Claims against Queens wholesaler
NEW YORK Its lawsuit claims that Queens wholesaler Gutlove & Shirvint Inc. violated the federal Contraband Cigarette Trafficking Act by disguising shipments to one of its best but most notorious customers, an Indian reservation smoke shop whose owner is being tried on murder and racketeering charges.

The Long Island store, called the Peace Pipe Smoke Shop, has continued to operate despite the arrest of its owner on charges that he waged a violent campaign against rival tobacco sellers on the Poospatuck Indian Reservation.

Federal agents say the store has grossed as much as $35 million per month selling tax-free cigarettes, enough to make its owner, Rodney Morrison, a millionaire many times over, with Swiss bank accounts and substantial real estate holdings overseas.

The government has taken no action to shut Peace Pipe, but tobacco giant Philip Morris USA decided in December that it would no longer allow wholesalers to supply the store with cigarettes.

The city's lawsuit, filed Friday, claims that Gutlove initially agreed to the restrictions, then secretly evaded them by arranging to have other retailers upstate take shipments on Peace Pipe's behalf.

The city claims that some 44,745 cartons of cigarettes were delivered to the store over three months, including some funneled through fictitious companies. One truckload of cigarettes bound for Peace Pipe was seized by state tax agents on March 12.

A lawyer for the wholesaler said Tuesday that his client had no such secret deal with the store and had reported all its sales lawfully.
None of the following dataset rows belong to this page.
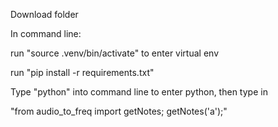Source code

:Download folder

In command line:

run "source .venv/bin/activate" to enter virtual env

run "pip install -r requirements.txt"

Type "python" into command line to enter python, then type in 

"from audio_to_freq import getNotes; getNotes('a');"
"We did not have any knowledge of any arrangement, if there was an arrangement," said the lawyer, Michael Feldberg.

Nonetheless, state and city tax officials informed the company Tuesday that they would take steps to strip it of its license. State law requires wholesalers to disclose the destination of every carton of cigarettes.

City Law Department attorney Eric Proshansky said the suit is part of a larger effort "to end cigarette bootlegging into the city."

The city previously sued seven cigarette wholesalers who do a substantial business with shops on the state's Indian reservations, claiming they improperly failed to collect taxes from shops on tribal land.

That suit has been pending since 2006, and its outcome is uncertain. New York state has traditionally failed to enforce cigarette tax collection on tribal lands, despite state law directing it to do so. Wholesalers have argued that the city, which also taxes cigarettes, can't force them to collect taxes until the state decides how it wishes to handle the issue.

In the federal case against Morrison, prosecutors have accused him of ordering the murder of a rival in 2003, blowing up another competitor's car and robbing a third cigarette dealer. He has been held without bail, even after offering to post $56 million in cash to secure his release.

Morrison is a non-Indian from Brooklyn who gained control of a reservation smoke shop after marrying into the tribe.

His lead attorney, William Murphy, did not return phone and e-mail messages from The Associated Press, but in court he has denied the charges and suggested they were fabricated by his client's enemies. A jury began deliberating in the case last week.

Federal authorities also have charged a manager at the shop with illegally facilitating bulk sales of cigarettes to middlemen who, having avoided paying state taxes, illicitly resell them in other parts of the state. That case is pending.